Jonathan Castello (Mar 27 2020 at 20:27):

Very nice! The use of "subgroup" here is more obviously benign to me, since the torsion-free property clearly applies to all elements regardless of what bin we're putting them in -- it's just conventional nomenclature. (We're not using additive closure, specifically.)

John Baez (Mar 27 2020 at 20:52):

Okay, good. To me reasoning about products of groups without mentioning subgroups is like boxing with one hand tied behind one's back, since one great thing about a product of groups $G \times H$ is that it has homomorphisms to $G$ and $H$ but there are also homomorphisms from $G$ and $H$ back into it, which reveal them as subgroups of $G \times H$ .
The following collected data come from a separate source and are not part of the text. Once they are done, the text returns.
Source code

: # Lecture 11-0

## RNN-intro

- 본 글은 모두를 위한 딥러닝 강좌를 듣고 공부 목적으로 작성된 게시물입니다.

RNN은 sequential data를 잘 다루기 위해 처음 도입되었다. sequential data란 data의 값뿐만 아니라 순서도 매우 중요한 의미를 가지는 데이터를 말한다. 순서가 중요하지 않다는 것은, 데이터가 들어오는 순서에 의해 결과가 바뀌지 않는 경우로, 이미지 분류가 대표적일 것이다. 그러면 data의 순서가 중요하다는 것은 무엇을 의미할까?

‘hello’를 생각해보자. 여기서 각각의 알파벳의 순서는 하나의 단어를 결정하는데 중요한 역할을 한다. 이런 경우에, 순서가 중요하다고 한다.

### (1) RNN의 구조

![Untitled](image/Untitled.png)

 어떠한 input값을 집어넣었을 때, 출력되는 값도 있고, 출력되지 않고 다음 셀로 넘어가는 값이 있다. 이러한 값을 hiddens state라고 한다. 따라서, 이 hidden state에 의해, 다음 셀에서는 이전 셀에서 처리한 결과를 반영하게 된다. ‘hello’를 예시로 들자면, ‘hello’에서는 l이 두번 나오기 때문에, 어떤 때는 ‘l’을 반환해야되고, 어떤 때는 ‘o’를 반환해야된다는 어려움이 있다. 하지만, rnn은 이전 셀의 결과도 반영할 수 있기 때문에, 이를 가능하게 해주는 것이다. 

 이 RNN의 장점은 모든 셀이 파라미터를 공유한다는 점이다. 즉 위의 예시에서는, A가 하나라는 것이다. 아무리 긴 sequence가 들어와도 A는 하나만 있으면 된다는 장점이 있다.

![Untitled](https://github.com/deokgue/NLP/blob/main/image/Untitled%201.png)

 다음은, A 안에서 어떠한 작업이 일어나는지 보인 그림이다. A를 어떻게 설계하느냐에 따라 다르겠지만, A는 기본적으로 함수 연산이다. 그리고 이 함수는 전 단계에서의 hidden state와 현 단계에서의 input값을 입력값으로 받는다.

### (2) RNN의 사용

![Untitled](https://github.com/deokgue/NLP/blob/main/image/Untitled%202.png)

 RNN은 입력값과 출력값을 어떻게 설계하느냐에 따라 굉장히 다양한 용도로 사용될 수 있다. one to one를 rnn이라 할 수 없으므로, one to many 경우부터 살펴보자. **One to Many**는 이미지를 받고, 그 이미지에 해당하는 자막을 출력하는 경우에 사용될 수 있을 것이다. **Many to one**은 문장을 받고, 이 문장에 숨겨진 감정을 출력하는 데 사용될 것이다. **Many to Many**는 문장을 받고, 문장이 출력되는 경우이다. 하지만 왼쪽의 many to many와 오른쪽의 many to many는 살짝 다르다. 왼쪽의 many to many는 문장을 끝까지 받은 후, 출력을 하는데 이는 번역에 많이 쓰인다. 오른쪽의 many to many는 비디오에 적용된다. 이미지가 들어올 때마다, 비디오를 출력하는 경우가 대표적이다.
But, if you're working through a textbook, I guess it's a nice exercise to solve the problems using the concepts that you're supposed to be allowed to use at a given moment. Sometimes boxing with one hand behind one's back can be good exercise....

... but you can get beaten up.

Reid Barton (Mar 27 2020 at 20:55):

I don't know what the author had in mind, but I would suggest the lesson to be learned here is sometimes it's better not to tie one hand behind your back.
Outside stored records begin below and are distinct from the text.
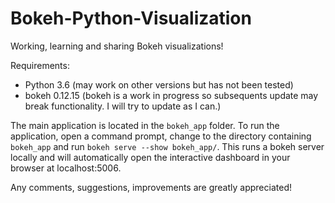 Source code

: # Bokeh-Python-Visualization

Working, learning and sharing Bokeh visualizations! 

Requirements:
* Python 3.6 (may work on other versions but has not been tested)
* bokeh 0.12.15 (bokeh is a work in progress so subsequents update may break functionality. I will try to update as I can.)

The main application is located in the `bokeh_app` folder. To run the application,
open a command prompt, change to the directory containing `bokeh_app` and run
`bokeh serve --show bokeh_app/`. This runs a bokeh server locally
and will automatically open the interactive dashboard in your browser at localhost:5006. 

Any comments, suggestions, improvements are greatly appreciated!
Jonathan Castello (Mar 27 2020 at 20:55):

Haha, yes, exactly! If the book just introduced some concepts, I'd like to apply them specifically :wink:

The point about having both projections and injections does come up in the chapter, as in $Ab$ products align with coproducts. I think that, especially, calling out "subgroups" explicitly feel unnecessary in this context -- the injections and projections are both pretty obvious here.

(I think you still get injections into $G \times H$ in $Grp$ , you just don't get the universal property of coproducts? But all groups involved in this problem are abelian anyway.)
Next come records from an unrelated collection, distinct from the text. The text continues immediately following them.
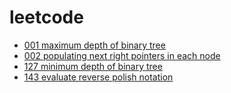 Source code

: # leetcode

- [001 maximum depth of binary tree](https://github.com/im-iron-man/leetcode/tree/master/001%20maximum%20depth%20of%20binary%20tree)
- [002 populating next right pointers in each node](https://github.com/im-iron-man/leetcode/tree/master/002%20populating%20next%20right%20pointers%20in%20each%20node)
- [127 minimum depth of binary tree](https://github.com/im-iron-man/leetcode/tree/master/127%20minimum%20depth%20of%20binary%20tree)
- [143 evaluate reverse polish notation](https://github.com/im-iron-man/leetcode/tree/master/143%20evaluate%20reverse%20polish%20notation)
Jonathan Castello (Mar 27 2020 at 21:01):

@Reid Barton, if I'm being honest, I'm too out of practice with algebra to be able to confidently recall properties like the subgroup intersection one you proposed. My strategy of using only what the book has provided so far is as much a pedagogical tool as a way of not leading myself down paths I can't navigate yet.

(Just about the only interesting thing I can really confidently remember is that you can quotient by normal subgroups, and what a normal subgroup is. Undergrad abstract algebra was more than five years ago, and I haven't had a lot of opportunities to practice my group theory since then.)

John Baez (Mar 27 2020 at 21:05):

Yes, I was just thinking about that. Here is a little puzzle for the category theorists out there:

Puzzle. In the category $\mathsf{Gp}$ binary products have a special feature: besides the usual projections $\pi_1 \colon G \times H \to G$ and $\pi_2 \colon G \times H \to G$ , we also have morphisms $i_1 \colon G \to G \times H$ and $i_2 \colon H \to G \times H$ . In $\mathsf{AbGp}$ this arises because binary products are also binary coproducts, but in $\mathsf{Gp}$ they are not. So, why do we have these morphisms $i_1 \colon G \to G \times H$ and $i_2 \colon H \to G \times H$ in $\mathsf{Gp}$ ?

There are many levels of answering this question "why". You can just write down the formula for these morphisms, but that's boring. A better style of answering the question would be to say something about in which kind of categories this phenomenon happens.

For starters, what are some other categories where it happens, even though binary products aren't binary coproducts?

John Baez (Mar 27 2020 at 21:08):

@Joe Moeller loves this puzzle, but for that reason he's not allowed to answer it. :smiling_devil:

Mike Stay (Mar 27 2020 at 21:20):

Does it have to do with the fact that groups are pointed, so we can take any g in G to (g, 1) in G x H?

Jonathan Castello (Mar 27 2020 at 21:22):

:thinking: Trivial groups are both initial and final in $\mathsf{Gp}$ (the book calls them "zero objects"). So for any group $G$ , we have unique morphisms $a_G : \mathbb{1} \to G$ and $z_G : G \to \mathbb{1}$ .

Now, for any product $G \times H$ we may construct the left injection $\langle id_G, a_H z_G \rangle : G \to G \times H$ , and similarly for the right injection.

So I would wager that products have injections in any category with zero objects.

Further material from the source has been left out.